• [Exercise requirements]: For the entries below, print exactly the lines between the line holding "reads // PCR duplications." and the line holding "[Target] Coverage (>=100x)", inclusive, and nothing else.

-----

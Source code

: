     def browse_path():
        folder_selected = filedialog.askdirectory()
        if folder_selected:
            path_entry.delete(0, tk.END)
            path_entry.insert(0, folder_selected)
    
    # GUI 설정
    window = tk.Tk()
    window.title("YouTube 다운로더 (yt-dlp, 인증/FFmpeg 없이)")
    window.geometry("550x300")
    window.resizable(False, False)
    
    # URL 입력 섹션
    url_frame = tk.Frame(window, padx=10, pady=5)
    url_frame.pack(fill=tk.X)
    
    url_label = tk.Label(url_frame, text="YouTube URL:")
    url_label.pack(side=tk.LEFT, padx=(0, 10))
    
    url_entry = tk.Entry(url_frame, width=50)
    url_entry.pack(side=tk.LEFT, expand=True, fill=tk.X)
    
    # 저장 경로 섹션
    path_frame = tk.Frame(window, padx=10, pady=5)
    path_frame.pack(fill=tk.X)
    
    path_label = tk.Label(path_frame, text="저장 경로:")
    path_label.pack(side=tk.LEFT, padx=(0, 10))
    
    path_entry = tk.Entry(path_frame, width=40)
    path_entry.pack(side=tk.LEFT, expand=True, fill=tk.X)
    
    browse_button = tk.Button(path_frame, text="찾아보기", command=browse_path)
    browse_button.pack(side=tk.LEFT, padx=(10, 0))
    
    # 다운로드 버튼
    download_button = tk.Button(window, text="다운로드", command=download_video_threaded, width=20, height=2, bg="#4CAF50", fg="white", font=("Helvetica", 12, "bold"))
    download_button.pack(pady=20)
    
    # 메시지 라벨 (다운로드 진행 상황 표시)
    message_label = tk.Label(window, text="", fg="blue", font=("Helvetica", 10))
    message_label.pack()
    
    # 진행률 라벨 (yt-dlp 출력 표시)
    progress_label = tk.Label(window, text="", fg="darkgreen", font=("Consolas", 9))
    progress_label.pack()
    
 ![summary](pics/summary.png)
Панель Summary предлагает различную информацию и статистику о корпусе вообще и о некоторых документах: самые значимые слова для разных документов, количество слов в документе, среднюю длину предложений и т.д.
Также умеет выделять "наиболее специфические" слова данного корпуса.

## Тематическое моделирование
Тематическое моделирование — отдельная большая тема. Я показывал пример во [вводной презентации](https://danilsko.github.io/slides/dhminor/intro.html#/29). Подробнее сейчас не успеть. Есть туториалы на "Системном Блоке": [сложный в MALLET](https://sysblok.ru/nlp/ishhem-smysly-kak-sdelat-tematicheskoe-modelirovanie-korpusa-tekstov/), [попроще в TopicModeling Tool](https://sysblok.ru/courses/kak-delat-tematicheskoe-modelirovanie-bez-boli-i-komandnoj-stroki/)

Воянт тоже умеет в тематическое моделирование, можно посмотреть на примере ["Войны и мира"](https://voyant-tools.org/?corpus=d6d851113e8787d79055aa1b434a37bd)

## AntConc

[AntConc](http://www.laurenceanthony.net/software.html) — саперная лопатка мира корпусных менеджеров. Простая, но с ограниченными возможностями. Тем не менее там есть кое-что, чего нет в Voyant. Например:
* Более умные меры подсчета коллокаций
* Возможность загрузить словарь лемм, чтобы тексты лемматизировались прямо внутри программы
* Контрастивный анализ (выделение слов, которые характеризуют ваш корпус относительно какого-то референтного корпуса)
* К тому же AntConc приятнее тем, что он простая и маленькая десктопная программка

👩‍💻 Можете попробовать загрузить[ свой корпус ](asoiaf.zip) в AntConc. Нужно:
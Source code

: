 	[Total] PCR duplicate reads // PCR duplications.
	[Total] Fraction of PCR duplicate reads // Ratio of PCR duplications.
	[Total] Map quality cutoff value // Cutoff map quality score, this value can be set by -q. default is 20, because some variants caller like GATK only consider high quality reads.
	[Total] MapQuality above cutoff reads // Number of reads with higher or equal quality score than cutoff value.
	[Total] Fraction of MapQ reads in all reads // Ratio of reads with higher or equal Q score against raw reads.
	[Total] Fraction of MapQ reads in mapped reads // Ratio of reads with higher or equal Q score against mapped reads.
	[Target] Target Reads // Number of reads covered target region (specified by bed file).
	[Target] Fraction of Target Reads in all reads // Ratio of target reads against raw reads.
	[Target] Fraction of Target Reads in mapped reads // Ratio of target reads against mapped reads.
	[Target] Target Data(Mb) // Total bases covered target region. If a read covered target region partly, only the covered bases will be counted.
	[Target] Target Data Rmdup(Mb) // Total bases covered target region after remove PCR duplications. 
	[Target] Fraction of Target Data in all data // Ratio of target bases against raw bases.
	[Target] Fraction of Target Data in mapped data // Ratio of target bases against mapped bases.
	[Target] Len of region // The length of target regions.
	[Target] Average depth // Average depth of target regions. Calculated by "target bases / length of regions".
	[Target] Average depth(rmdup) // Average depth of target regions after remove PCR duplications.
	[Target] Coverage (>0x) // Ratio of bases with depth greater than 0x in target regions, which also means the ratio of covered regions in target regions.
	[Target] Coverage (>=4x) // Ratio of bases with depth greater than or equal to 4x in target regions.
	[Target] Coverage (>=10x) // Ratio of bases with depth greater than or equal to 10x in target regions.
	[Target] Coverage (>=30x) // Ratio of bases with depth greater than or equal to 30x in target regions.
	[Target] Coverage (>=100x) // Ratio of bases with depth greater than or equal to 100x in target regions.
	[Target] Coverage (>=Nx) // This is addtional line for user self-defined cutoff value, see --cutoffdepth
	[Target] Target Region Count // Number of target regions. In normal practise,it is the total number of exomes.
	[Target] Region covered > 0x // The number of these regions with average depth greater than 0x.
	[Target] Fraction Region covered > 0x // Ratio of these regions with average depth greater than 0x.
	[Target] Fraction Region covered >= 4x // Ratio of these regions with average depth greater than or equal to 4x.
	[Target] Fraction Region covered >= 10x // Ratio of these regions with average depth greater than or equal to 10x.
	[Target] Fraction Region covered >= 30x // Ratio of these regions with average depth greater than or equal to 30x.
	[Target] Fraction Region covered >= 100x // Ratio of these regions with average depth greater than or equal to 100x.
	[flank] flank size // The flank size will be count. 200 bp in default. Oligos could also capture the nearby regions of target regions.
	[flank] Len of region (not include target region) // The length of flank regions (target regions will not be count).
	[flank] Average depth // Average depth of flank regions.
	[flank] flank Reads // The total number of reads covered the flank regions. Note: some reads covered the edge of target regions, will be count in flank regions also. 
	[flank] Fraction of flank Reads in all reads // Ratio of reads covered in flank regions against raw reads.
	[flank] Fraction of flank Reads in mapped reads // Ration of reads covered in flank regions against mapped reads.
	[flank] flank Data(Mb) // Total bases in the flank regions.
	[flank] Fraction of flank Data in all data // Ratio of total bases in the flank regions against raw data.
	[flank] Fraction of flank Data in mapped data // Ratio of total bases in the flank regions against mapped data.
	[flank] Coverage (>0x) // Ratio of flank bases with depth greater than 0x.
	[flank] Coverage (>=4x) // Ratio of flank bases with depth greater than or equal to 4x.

-----

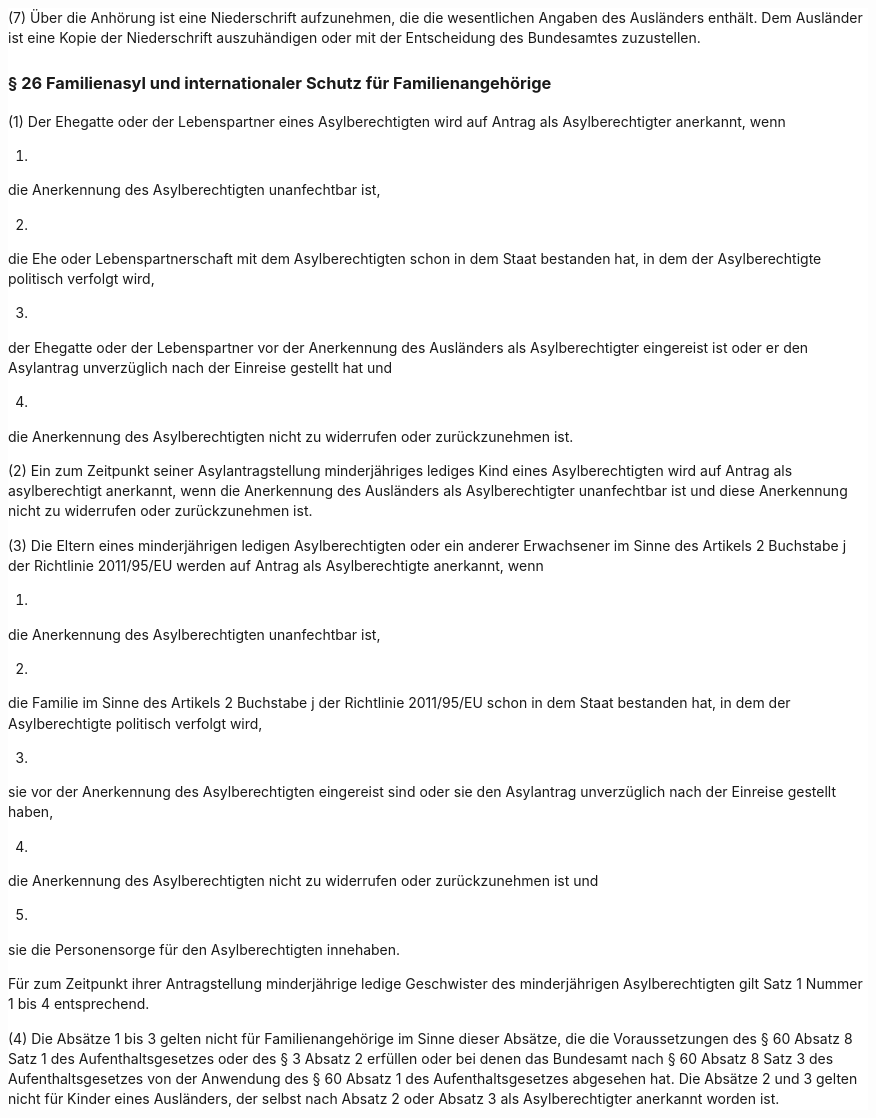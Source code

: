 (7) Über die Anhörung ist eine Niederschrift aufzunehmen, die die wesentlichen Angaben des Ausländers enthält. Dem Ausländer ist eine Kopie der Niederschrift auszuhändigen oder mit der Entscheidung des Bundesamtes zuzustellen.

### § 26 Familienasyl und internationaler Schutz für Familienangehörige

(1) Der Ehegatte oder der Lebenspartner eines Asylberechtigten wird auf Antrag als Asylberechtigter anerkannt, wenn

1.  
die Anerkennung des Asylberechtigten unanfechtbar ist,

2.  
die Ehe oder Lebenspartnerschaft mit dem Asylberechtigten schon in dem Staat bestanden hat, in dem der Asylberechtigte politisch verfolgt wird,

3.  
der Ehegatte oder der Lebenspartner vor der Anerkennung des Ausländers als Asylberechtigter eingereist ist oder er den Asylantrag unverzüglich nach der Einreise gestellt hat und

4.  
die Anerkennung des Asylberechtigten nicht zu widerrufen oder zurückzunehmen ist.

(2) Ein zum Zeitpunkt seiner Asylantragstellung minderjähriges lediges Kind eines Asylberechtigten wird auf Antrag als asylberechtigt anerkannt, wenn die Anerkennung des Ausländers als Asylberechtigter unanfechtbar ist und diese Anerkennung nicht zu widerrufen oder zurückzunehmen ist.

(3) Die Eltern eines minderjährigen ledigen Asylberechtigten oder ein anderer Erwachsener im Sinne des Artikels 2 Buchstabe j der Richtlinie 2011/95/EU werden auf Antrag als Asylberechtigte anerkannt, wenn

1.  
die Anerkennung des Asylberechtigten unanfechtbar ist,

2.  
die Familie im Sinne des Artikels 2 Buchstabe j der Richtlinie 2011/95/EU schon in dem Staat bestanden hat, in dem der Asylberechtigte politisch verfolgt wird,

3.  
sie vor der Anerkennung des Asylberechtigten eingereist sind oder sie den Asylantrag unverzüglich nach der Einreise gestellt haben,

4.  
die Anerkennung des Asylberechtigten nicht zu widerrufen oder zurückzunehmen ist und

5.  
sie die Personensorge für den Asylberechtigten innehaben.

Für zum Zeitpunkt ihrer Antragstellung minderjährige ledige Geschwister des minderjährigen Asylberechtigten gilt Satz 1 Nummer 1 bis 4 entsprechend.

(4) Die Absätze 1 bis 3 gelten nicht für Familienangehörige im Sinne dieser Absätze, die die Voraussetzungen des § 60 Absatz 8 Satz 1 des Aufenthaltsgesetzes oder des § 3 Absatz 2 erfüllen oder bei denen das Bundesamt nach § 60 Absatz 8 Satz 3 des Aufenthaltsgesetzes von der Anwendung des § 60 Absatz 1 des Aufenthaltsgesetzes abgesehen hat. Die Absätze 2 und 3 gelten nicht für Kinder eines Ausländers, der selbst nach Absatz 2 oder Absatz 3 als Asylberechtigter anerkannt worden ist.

-----

• [Result below]:
: 	[Total] PCR duplicate reads // PCR duplications.
	[Total] Fraction of PCR duplicate reads // Ratio of PCR duplications.
	[Total] Map quality cutoff value // Cutoff map quality score, this value can be set by -q. default is 20, because some variants caller like GATK only consider high quality reads.
	[Total] MapQuality above cutoff reads // Number of reads with higher or equal quality score than cutoff value.
	[Total] Fraction of MapQ reads in all reads // Ratio of reads with higher or equal Q score against raw reads.
	[Total] Fraction of MapQ reads in mapped reads // Ratio of reads with higher or equal Q score against mapped reads.
	[Target] Target Reads // Number of reads covered target region (specified by bed file).
	[Target] Fraction of Target Reads in all reads // Ratio of target reads against raw reads.
	[Target] Fraction of Target Reads in mapped reads // Ratio of target reads against mapped reads.
	[Target] Target Data(Mb) // Total bases covered target region. If a read covered target region partly, only the covered bases will be counted.
	[Target] Target Data Rmdup(Mb) // Total bases covered target region after remove PCR duplications. 
	[Target] Fraction of Target Data in all data // Ratio of target bases against raw bases.
	[Target] Fraction of Target Data in mapped data // Ratio of target bases against mapped bases.
	[Target] Len of region // The length of target regions.
	[Target] Average depth // Average depth of target regions. Calculated by "target bases / length of regions".
	[Target] Average depth(rmdup) // Average depth of target regions after remove PCR duplications.
	[Target] Coverage (>0x) // Ratio of bases with depth greater than 0x in target regions, which also means the ratio of covered regions in target regions.
	[Target] Coverage (>=4x) // Ratio of bases with depth greater than or equal to 4x in target regions.
	[Target] Coverage (>=10x) // Ratio of bases with depth greater than or equal to 10x in target regions.
	[Target] Coverage (>=30x) // Ratio of bases with depth greater than or equal to 30x in target regions.
	[Target] Coverage (>=100x) // Ratio of bases with depth greater than or equal to 100x in target regions.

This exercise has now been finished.